◆ **Goal of the exercise**:
Search the records for the string "collection" and return each line that has it.

◆ **Data records**:
+ + +

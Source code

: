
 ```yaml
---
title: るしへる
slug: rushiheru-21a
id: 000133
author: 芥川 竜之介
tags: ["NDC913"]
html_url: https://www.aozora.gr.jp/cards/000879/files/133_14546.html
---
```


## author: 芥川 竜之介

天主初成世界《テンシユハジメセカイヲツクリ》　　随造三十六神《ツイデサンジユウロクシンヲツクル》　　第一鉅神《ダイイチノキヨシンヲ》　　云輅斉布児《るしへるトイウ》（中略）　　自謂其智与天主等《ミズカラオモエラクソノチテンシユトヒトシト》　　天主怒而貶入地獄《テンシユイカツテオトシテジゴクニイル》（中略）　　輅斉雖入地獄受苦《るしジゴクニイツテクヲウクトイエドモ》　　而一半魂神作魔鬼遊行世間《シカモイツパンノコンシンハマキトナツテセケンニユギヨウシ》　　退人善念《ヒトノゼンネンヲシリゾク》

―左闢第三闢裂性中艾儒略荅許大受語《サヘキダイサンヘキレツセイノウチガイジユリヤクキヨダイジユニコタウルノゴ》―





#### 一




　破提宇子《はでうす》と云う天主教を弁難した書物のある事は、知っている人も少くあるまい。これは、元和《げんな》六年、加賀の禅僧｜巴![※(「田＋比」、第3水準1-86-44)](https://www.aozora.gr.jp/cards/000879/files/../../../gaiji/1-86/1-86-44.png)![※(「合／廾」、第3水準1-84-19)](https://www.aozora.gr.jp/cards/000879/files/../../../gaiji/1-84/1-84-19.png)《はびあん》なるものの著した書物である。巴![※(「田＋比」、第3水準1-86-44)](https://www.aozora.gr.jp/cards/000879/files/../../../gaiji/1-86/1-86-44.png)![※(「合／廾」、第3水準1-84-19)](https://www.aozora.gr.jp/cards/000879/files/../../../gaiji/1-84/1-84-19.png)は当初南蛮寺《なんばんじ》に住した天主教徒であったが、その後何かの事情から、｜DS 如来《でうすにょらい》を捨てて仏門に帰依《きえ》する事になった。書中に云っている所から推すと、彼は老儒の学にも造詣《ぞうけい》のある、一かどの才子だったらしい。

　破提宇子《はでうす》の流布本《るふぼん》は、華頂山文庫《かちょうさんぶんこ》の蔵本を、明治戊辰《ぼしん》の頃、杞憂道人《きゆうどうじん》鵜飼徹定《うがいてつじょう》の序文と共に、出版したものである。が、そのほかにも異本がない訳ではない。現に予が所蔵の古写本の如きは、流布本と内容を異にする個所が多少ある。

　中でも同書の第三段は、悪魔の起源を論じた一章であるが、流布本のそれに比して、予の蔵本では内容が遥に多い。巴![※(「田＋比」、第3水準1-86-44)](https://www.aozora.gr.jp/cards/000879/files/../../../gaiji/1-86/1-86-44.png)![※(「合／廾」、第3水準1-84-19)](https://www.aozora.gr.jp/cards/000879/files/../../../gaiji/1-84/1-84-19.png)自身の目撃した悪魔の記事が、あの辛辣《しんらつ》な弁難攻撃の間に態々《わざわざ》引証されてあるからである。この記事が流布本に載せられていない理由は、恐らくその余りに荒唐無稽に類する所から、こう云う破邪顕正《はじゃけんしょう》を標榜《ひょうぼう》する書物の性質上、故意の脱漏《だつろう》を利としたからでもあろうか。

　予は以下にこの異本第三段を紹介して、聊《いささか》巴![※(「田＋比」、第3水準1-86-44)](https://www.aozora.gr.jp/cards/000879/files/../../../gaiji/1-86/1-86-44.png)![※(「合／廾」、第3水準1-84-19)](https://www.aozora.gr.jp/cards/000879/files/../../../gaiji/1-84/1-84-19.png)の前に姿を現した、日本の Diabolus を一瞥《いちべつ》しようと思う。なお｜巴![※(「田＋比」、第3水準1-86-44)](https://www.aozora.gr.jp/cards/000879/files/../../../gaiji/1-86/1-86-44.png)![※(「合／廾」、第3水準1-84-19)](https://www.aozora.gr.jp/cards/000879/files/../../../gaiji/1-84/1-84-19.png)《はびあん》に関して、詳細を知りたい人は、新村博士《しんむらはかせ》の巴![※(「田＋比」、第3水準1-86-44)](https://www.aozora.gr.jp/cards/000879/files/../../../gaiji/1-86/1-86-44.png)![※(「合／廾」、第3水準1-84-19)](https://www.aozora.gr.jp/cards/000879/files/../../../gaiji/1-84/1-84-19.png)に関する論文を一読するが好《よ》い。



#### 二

+ + +

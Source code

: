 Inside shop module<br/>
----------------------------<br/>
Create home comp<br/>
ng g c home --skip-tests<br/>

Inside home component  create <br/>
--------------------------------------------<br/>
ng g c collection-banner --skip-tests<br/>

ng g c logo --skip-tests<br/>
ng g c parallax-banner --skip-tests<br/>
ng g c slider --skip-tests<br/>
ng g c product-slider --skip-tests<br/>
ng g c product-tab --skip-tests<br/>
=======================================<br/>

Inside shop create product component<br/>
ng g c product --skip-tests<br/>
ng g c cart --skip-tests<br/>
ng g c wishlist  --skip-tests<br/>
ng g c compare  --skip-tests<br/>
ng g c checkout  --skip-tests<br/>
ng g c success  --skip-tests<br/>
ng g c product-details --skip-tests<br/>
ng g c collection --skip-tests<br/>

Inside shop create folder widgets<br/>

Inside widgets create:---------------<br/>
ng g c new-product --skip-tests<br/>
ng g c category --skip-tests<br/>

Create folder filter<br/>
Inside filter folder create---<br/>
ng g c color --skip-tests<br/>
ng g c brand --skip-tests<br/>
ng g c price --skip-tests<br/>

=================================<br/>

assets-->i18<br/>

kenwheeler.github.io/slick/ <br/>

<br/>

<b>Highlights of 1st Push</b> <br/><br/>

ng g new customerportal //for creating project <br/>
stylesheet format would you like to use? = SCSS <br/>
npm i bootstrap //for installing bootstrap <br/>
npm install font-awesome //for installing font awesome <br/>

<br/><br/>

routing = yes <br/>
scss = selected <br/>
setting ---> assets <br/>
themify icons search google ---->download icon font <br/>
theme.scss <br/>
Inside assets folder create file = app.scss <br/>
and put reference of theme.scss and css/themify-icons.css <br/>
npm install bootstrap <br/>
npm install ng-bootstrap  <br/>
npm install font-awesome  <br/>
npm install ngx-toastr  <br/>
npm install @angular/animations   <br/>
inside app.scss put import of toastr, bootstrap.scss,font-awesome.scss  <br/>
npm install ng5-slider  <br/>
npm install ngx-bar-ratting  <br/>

+ + +

◆ **Expected output**:
ng g c collection-banner --skip-tests<br/>
ng g c collection --skip-tests<br/>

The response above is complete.